* [Source material]
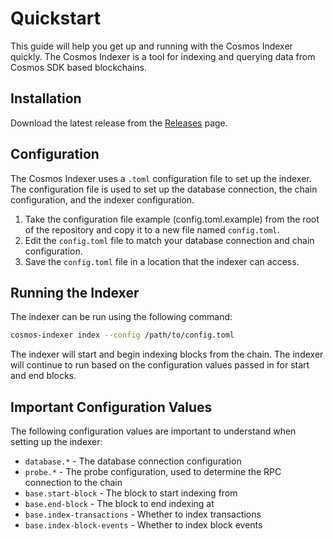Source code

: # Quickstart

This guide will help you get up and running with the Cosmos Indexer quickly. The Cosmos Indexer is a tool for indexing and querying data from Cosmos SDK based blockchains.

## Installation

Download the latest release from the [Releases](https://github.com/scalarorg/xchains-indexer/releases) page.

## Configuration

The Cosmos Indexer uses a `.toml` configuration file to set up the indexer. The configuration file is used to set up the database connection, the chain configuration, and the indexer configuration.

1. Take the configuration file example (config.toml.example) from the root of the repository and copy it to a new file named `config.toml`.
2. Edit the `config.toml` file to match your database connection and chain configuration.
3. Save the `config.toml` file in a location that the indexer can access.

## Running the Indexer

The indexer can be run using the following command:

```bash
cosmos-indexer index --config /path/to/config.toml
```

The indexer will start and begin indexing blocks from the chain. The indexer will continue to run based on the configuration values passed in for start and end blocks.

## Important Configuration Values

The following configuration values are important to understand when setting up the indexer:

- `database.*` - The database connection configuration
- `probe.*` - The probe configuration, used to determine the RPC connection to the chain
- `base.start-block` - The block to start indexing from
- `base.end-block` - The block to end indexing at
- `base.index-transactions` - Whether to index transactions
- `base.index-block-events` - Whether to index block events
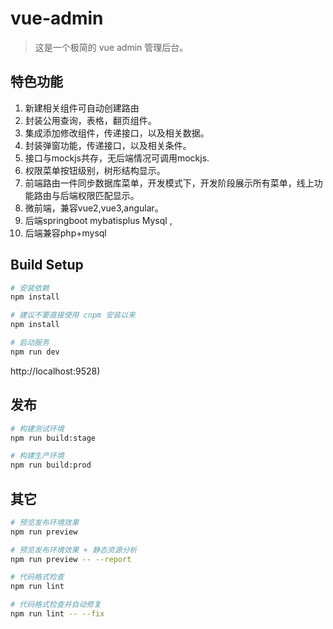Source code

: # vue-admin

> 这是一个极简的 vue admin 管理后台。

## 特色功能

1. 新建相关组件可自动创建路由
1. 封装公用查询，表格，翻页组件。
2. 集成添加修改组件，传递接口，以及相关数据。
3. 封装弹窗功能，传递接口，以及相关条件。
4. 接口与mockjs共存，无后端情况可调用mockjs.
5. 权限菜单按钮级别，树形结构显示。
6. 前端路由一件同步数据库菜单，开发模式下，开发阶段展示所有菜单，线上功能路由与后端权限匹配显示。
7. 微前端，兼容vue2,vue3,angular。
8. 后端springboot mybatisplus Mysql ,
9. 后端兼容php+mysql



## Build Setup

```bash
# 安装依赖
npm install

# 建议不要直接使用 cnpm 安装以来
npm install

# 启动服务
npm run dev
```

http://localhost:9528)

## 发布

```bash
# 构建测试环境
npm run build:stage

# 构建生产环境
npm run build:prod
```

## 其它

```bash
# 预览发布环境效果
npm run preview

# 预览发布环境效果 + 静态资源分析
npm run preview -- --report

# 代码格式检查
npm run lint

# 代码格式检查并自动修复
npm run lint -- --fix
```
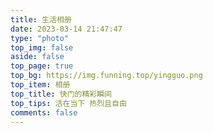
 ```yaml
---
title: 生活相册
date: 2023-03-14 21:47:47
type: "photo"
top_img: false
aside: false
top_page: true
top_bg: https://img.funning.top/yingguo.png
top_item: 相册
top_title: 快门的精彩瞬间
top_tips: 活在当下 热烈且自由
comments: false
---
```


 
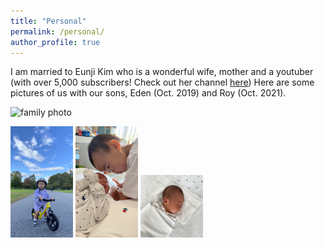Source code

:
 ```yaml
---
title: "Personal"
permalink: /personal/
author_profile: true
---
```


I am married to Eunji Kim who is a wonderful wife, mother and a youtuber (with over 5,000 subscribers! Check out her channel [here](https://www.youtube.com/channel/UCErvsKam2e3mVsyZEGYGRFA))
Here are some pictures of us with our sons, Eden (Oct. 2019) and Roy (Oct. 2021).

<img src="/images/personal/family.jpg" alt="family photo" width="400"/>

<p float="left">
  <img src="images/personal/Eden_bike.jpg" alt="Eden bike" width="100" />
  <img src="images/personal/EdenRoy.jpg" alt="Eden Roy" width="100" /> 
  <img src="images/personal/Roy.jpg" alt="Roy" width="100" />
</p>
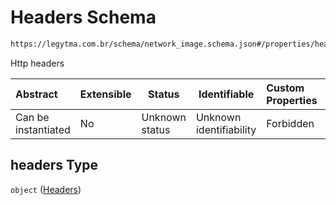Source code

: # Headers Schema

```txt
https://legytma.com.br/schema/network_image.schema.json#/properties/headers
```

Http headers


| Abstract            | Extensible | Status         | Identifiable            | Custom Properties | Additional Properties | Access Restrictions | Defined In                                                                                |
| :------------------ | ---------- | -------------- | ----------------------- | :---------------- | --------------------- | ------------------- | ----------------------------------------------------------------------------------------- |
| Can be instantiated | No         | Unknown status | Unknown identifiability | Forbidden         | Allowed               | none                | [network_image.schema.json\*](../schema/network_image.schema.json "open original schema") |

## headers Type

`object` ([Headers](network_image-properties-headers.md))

* [What is required] Go through the preceding material and copy each line that has the word "photo".

* [Response to this task]
type: "photo"
<img src="/images/personal/family.jpg" alt="family photo" width="400"/>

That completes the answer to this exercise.